Tiny Tales
Post 9
It would come as no surprise if everyone in the long lineup of vehicles both ahead and behind mine were all thinking the same thing. “This highway is a son of a bitch on a Sunday afternoon” was what had been going through my head for the last forty minutes or so as every weekend warrior traversed highway 35 southbound out of the Haliburton Highlands and into the Kawartha Lakes region, and while the sun was shining and summer was in full swing, all of us would have been somewhere else, doing anything but this.
I wasn’t coming back from a weekend of cottaging - sounds nice enough, right? - but instead had bombed my way up toward Lake Saskatchewan with a little green canoe strapped to the Compass early that morning from our hunting camp. The thought process mostly involved panfish, but I figured that exploring that lake alone would be a good way to kill some time, too. The night before, there was a storm that rolled in from the Lake Simcoe area and crossed over the Alvar, knocking down branches, scaring the hell out of the Black Angus steers, and pounding rain onto the tin roof of the camp. Normally that would be a sound that could lull just about anyone to sleep, but this time around it came in a octave that is usually reserved for heavy caliber machine guns.
Eventually, just like most things, the rain fizzled out and things calmed down enough that decent sleep was possible, though if I’d known the sort of traffic that I would be dealing with the next day, I probably would have went elsewhere.
You never really know with shit like this, though. Highway 35, for all that it is, and trust me when I say that a lot of it is absolutely stunning, especially the stretch between Norland and Dorset, it can be a monster on a Friday evening or Sunday afternoon in the summer. I remember being a kid tucked in the back of my family’s station wagon while mom and dad drove through the dark along these very same stretches on our way to the family cottage on Kushog Lake, and even then, I remember the traffic.
But I also remember us cranking the Beach Boys on the cassette radio, too.
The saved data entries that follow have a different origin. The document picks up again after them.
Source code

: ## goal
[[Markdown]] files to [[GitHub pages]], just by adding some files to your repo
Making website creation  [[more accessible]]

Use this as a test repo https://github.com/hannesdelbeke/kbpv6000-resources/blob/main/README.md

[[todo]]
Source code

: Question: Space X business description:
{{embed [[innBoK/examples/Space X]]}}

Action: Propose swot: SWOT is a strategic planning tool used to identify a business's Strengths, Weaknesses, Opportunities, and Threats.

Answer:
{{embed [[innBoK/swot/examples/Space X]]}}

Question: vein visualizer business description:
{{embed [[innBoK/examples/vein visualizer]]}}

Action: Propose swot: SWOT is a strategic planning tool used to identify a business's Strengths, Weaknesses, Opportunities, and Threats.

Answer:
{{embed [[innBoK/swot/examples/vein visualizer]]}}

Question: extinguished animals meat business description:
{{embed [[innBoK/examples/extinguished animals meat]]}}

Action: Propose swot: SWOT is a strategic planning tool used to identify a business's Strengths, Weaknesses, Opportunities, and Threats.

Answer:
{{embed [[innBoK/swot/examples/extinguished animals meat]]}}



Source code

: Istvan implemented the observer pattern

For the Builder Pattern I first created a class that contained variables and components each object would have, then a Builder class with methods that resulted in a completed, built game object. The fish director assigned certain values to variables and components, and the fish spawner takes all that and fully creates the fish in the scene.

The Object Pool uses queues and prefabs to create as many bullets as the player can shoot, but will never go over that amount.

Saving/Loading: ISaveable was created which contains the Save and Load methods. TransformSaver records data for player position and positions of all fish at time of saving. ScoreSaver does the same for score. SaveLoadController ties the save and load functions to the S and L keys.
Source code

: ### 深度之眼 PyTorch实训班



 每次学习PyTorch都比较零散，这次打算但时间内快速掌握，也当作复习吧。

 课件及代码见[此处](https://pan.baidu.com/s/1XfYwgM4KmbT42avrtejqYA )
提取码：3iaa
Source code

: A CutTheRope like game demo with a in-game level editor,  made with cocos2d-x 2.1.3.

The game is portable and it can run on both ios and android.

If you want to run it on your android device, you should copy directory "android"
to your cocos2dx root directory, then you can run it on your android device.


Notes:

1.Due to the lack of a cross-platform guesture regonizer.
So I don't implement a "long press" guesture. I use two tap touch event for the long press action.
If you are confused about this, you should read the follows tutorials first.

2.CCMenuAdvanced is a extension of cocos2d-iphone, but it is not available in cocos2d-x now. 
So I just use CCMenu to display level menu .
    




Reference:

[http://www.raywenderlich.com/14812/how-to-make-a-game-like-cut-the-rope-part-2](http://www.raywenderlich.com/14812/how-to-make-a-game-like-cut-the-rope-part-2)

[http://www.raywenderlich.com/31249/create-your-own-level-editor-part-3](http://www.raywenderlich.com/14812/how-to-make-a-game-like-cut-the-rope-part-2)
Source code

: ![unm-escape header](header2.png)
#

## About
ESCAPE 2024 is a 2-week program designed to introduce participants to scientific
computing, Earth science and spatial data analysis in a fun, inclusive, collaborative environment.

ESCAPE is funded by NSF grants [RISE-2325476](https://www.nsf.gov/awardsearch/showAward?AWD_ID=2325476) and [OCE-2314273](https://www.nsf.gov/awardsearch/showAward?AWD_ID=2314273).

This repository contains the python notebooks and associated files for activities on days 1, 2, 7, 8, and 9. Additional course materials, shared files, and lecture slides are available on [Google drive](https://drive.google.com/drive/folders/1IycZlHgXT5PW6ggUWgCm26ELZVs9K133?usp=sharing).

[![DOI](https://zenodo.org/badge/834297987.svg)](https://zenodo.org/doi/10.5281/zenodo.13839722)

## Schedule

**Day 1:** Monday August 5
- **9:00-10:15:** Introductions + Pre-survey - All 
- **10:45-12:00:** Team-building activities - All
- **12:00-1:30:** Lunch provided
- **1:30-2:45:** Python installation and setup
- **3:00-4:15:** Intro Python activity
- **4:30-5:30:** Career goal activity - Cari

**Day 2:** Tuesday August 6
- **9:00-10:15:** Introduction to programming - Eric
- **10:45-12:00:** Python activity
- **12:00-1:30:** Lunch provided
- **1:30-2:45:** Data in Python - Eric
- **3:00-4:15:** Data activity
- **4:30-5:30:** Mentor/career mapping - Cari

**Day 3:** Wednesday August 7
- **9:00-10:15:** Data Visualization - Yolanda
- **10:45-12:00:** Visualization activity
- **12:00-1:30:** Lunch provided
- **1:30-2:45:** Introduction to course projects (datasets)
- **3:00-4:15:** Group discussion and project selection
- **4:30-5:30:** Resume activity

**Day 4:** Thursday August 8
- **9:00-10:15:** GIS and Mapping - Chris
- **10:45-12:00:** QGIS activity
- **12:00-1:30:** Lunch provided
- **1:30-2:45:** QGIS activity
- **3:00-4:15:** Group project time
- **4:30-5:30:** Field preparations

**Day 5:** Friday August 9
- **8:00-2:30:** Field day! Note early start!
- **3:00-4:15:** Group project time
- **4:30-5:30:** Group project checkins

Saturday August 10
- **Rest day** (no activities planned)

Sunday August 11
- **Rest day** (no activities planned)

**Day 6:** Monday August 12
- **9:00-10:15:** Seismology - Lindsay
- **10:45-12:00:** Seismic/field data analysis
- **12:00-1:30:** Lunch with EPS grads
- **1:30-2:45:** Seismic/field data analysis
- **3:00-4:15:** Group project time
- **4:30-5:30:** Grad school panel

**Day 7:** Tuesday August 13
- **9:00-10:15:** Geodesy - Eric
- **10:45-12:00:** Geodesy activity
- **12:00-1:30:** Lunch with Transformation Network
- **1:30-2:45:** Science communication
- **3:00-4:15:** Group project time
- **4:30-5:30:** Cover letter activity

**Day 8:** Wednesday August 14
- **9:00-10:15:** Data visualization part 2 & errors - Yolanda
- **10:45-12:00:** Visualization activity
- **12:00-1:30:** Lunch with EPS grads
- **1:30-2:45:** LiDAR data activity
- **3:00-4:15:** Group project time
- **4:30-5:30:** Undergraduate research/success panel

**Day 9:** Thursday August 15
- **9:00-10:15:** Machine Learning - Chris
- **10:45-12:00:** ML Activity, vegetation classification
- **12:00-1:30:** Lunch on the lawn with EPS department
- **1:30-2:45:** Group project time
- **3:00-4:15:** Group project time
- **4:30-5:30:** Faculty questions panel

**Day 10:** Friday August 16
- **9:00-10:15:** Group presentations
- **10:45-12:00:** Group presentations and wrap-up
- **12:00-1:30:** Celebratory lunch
And the Rock Bass, Salamanders, Cedar Waxwings and Red Pines, which more than made up for the long ride to and from.
Did I mention that the fishing didn’t pan out the way that I was hoping it would? A lovely few hours were spent in the canoe, but I’ll be damned if I could find the schools of large Pumpkinseeds. Maybe they’d gone deep, or maybe the lake had been hit hard, it was tough to tell, but in the end there was very little to show for any of the effort.
Stuck at the one and only intersection in Norland, I could see the Gull River to the left of the road, and thought long about taking the left on Monck Road and having a look at the river in the town of Kinmount. It’s been said that they named the town that because “Cousin Fuck” was either too rude or already taken, but either way it has a nice river that flows right through the heart of the place, and sometimes there are decent Smallmouths kicking around.
By the time I get through the intersection, aka by the time that I had to make a decision, I cave and instead go west and pass by Head Lake, passing the little trailer park there and the cutting a left turn onto Victoria Road.
Anyone that knows about Victoria Road will tell you that it is an absolute gem of a asphalt ribbon, never busy, and with the sort of curves that raise the hairs on your arms. It’s sexy and dangerous, ya know?
Anyway, about three quarters of the way down, the forest gives way onto the open alvar where all the wild things are, and the ranches are outlined by ancient cedar rail fences keeping all the Charolais and Angus steers off the road. No one is out here, just the way I like it.
Oh, and make no mistake about it, I’m flying down the road.
Out here there is no real major town or city for quite a while. You’re pretty much on your own, and while it’s not exactly a major wildlands, it certainly gives the impression, and you can’t really help but imagine what it must have been like a few hundred years ago when it was just the Huronians that called this place home.
It’s not someplace that can be taken for granted, and it’s the sort of landscape that fights back against every development that has ever occurred on it. Every house, barn, stable, shed and driveway out here is chewed away by the winds and snow and rain, until they’re in a state of ruin and unrepairable. I’m not sure what it does to the folks who live here full time for their entire lives, but I can only imagine.
Later on there will be a fire, a beer, a sunset, and food. Not necessarily in that order, but all necessary nonetheless.